Aprii gli occhi di scatto, quando qualcosa mi scosse la spalla. O meglio qualcuno.
Per poco non urlai contro l’assistente di volo – una donna sulla trentina, le lunghe ciglia fresche di mascara, gli occhi azzurri che mi fissavano attenti e i capelli biondi raccolti in uno chignon sulla nuca – quasi avessi visto un fantasma.
<< Scusi, ma stiamo per atterrare. Potrebbe allacciarsi la cintura? >> mi chiese, cordiale, indicando il lampeggiante giallo sopra la mia testa. Annuii e strinsi forte le due estremità d’acciaio, cercando di non peggiorare la situazione e limitandomi a ringraziarla.
La voce del comandante si fece sentire poco dopo, invitando tutti a spegnere eventuali cellulari e annunciando l’imminente atterraggio all’aeroporto John F. Kennedy. Quando l’interfono si spense, tornò il brusio di voci sovrapposte.
Sospirai e mi accucciai contro il cuscino, preparandomi all’abbassamento progressivo di quota. Non mi era mai piaciuto volare granché, ma era uno dei tanti prezzi da pagare pur di poter vedere il mondo. E viaggiare era la cosa che amavo di più. Dopo la cioccolata, sia chiaro.
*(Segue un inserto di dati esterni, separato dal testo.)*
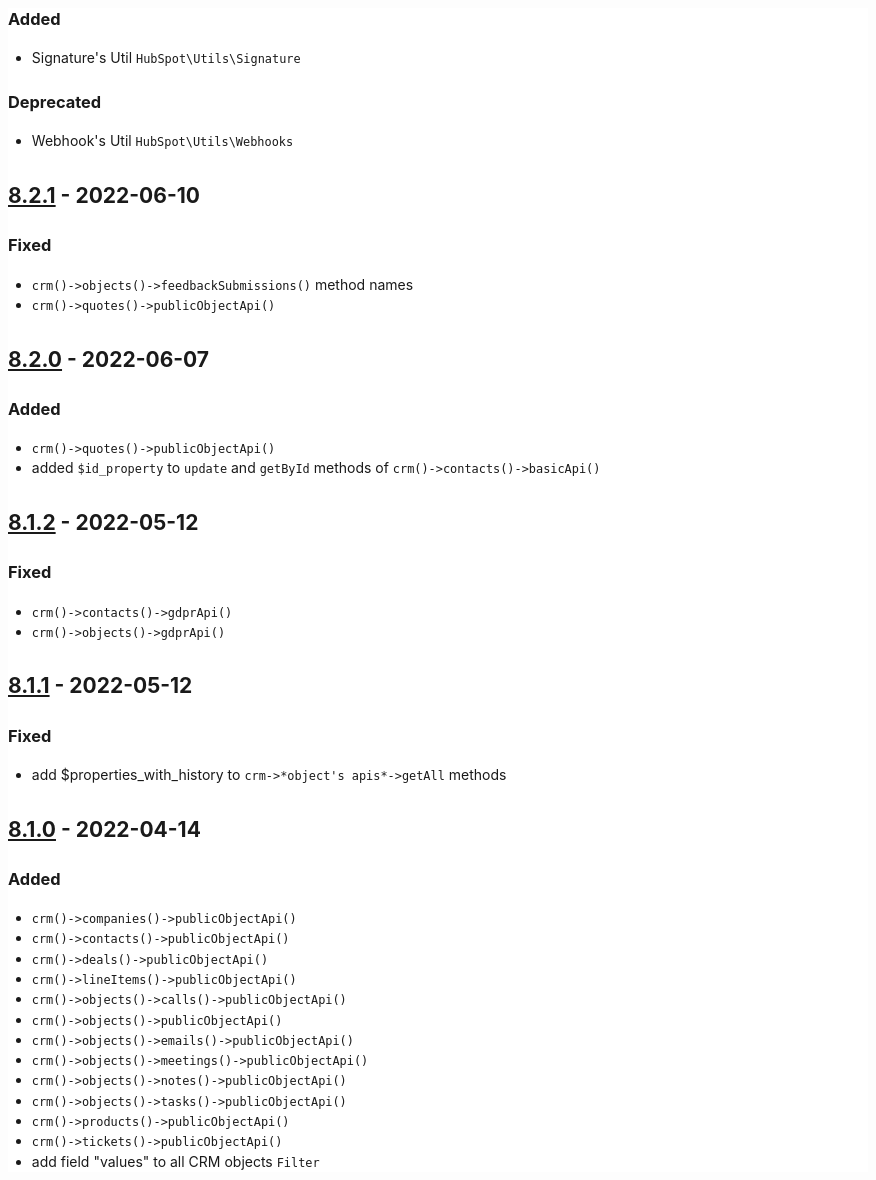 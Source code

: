 ### Added

- Signature's Util `HubSpot\Utils\Signature`

### Deprecated

- Webhook's Util `HubSpot\Utils\Webhooks`

## [8.2.1](https://github.com/HubSpot/hubspot-api-php/releases/tag/8.2.1) - 2022-06-10

### Fixed

- `crm()->objects()->feedbackSubmissions()` method names
- `crm()->quotes()->publicObjectApi()`

## [8.2.0](https://github.com/HubSpot/hubspot-api-php/releases/tag/8.2.0) - 2022-06-07

### Added

- `crm()->quotes()->publicObjectApi()`
- added `$id_property` to `update` and `getById` methods of `crm()->contacts()->basicApi()`

## [8.1.2](https://github.com/HubSpot/hubspot-api-php/releases/tag/8.1.2) - 2022-05-12

### Fixed

- `crm()->contacts()->gdprApi()`
- `crm()->objects()->gdprApi()`

## [8.1.1](https://github.com/HubSpot/hubspot-api-php/releases/tag/8.1.1) - 2022-05-12

### Fixed

- add $properties_with_history to `crm->*object's apis*->getAll` methods

## [8.1.0](https://github.com/HubSpot/hubspot-api-php/releases/tag/8.1.0) - 2022-04-14

### Added

- `crm()->companies()->publicObjectApi()`
- `crm()->contacts()->publicObjectApi()`
- `crm()->deals()->publicObjectApi()`
- `crm()->lineItems()->publicObjectApi()`
- `crm()->objects()->calls()->publicObjectApi()`
- `crm()->objects()->publicObjectApi()`
- `crm()->objects()->emails()->publicObjectApi()`
- `crm()->objects()->meetings()->publicObjectApi()`
- `crm()->objects()->notes()->publicObjectApi()`
- `crm()->objects()->tasks()->publicObjectApi()`
- `crm()->products()->publicObjectApi()`
- `crm()->tickets()->publicObjectApi()`
- add field "values" to all CRM objects `Filter`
Quando varcavo i confini di un altro paese, città o continente che fosse mi sentivo felice: un misto di euforia e libertà. Era strano, però, da ammettere a chiunque non fosse nella mia mente. L’unica volta che avevo provato a confidarmi con mia madre, si era messa a polemizzare su quanto i paesi stranieri fossero incivili, sporchi e regrediti. Forse era perché non aveva mai messo piede fuori da New York. Bah, non sapeva cosa si perdeva. Le volevo comunque bene, però.
Anzi, non vedevo l’ora di riabbracciare tutta la mia famiglia – mamma, papà e Hunter compreso. Chissà che cosa stavano combinando adesso…
La mia vicina di posto – una bambina all’incirca di nove anni che viaggiava da sola, sotto attenta attenzione delle hostess – cominciò ad agitarsi, impaziente di vedere l’atterraggio.
A un certo punto si sporse verso di me sdraiando misi quasi addosso. Non riuscii a dire niente e la lasciai fare. Non mi erano mai piaciuti i bambini, ma non riuscii a trattenermi davanti alle due finestrelle vuote del suo sorriso timido. Mi ricordava un po’ Hunt alla sua età… non che mio fratello fosse una femmina, eh! Aveva, però, anche lui questa mania di prendersi ogni libertà con gli sconosciuti. Chessò, avrei potuto anche essere un’assassina o un maniaco.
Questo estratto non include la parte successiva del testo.